The EU solution – how it’s doing age verification better
The EU is testing out its own age verification system – and unlike the UK, it’s trying a single, white label app fronting a service where users provide their ID to prove that they’re over 18.
Each time someone wants to access a website with adult content, an issuer then contacts the centralized ID service, which confirms that they’re over 18 (or that they’re not), but without handing over any more information than that. That means there’s only one single and, hopefully, trustworthy data centre involved.
What’s more, each issuer proof can only be used once, so even if a criminal did intercept it, it would never have more information than that single site-access request. It wouldn’t hold a whole history of browsing data.
By comparison, then, the EU’s method seems a lot more sensible, and easy enough to adopt. It reduces the number of third parties holding sensitive data, and likely makes for a better user experience.
Even if that’s as far as the UK takes it, wouldn’t that be a better age verification system model to adopt?
The VPN problem
There are ways, then, of creating an age verification system that’s secure enough to be trusted – but can they be robust enough to do what they’ve been designed for in the first place? Will they stop minors from accessing adult content, or can they be circumvented?
In its current guise, getting around UK age verification has certainly been possible. Across the UK, gamers have used Death Stranding to create adult faces they can plug in to gain access, and streamers have used stills from their favorite TV shows. Most noticeably, though, many have flocked to VPN services.
VPN users can connect to servers worldwide, and make traffic appear to be coming from a country that it isn’t. When an adult website spots the UK IP address of someone looking to browse the website from the UK, it serves them the new age verification barrier. If, however, that UK visitor installs a VPN, they can connect to a server in another country first to make the adult website think they’re from a different nation where strict age verification isn’t required, and it will allow them to pass instead.
There are no age restrictions on downloading and using VPN apps for this purpose and, indeed, there are many free VPNs that do the job, if in a more limited way. That means children and adults alike can use them to get around any age checks without even having to pay.
As well as defeating the object of the Online Safety Act in one fell swoop, there’s a further risk, because there are thousands of VPNs available, and most of them are not safe to use.
The free VPNs are a particular problem.
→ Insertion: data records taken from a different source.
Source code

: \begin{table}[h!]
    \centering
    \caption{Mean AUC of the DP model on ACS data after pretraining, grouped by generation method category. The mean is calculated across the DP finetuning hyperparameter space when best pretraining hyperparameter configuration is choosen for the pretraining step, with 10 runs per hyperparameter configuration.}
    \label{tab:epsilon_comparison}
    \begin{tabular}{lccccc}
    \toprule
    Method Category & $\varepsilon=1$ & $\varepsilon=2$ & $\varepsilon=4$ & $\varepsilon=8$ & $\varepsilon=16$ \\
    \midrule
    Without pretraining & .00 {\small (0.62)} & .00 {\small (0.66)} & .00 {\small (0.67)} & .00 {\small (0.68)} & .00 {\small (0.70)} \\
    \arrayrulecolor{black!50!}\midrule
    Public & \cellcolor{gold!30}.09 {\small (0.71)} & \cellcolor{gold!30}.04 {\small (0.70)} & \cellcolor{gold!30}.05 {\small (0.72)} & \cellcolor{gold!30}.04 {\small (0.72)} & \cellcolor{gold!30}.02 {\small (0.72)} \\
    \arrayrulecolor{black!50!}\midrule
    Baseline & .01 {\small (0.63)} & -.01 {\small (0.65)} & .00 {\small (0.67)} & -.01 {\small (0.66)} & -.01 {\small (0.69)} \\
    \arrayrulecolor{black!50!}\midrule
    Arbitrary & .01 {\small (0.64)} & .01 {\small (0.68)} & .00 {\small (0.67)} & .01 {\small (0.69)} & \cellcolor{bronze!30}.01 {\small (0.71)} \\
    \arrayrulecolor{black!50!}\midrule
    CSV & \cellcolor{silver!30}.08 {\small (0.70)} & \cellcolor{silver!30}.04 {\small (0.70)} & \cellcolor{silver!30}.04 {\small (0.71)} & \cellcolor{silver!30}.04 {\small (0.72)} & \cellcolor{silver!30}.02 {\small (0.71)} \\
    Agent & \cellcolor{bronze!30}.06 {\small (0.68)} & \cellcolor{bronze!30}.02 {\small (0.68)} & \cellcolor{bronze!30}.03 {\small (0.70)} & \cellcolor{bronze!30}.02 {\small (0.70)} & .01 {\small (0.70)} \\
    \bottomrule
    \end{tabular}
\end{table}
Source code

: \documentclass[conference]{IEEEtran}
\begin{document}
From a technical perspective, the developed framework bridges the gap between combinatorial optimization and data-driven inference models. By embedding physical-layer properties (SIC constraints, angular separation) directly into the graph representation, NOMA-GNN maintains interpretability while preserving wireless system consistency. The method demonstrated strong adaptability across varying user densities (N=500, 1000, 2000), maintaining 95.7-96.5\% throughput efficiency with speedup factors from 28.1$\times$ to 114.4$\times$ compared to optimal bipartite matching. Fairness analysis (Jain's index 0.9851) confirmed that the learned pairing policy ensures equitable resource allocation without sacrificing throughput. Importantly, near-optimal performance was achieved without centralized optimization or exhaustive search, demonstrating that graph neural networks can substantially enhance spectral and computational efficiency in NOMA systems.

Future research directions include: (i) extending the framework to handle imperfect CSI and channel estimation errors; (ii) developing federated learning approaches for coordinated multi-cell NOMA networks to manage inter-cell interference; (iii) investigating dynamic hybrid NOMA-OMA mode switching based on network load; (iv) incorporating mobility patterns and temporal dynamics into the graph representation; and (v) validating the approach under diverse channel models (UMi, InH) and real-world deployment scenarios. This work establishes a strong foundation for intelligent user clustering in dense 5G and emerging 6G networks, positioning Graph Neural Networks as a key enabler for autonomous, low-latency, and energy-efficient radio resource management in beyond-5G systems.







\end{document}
While some free VPNs, such as Proton VPN, PrivadoVPN Free, and Windscribe Free, are secure and offer no-logs policies you can trust, there are many that sell user data, or simply act to leave devices open to malicious attack. 2024 saw a massive surge in these kinds of dangerous free VPNs.
The UK government has said it has no plans to ban VPNs, so here it’s up to parents to make sure their children are blocked from downloading them.
What to do if you’re worried about your data
As it stands, we’d advise that people in the UK do not trust the current age verification systems where linking your browsing data to your ID feels too sensitive.
While the privacy and security credentials of the agencies involved are unknown, it doesn’t seem to be a risk worth taking.
If the sites and services you’re looking to access are places that advertise alcohol, or are mainstream social media sites, you may find it more acceptable to hand over some personal information.
But until that time, it’s a case of doing your own due diligence. Find out which age-verification third party a web service uses before you choose to use it, and decide for yourself based on its track record and its data-logging policies whether you feel it’s safe.
We look forward to Ofcom and the UK government taking a second look at age verification. Until that time, we’ll just have to accept the Online Safety Act as written.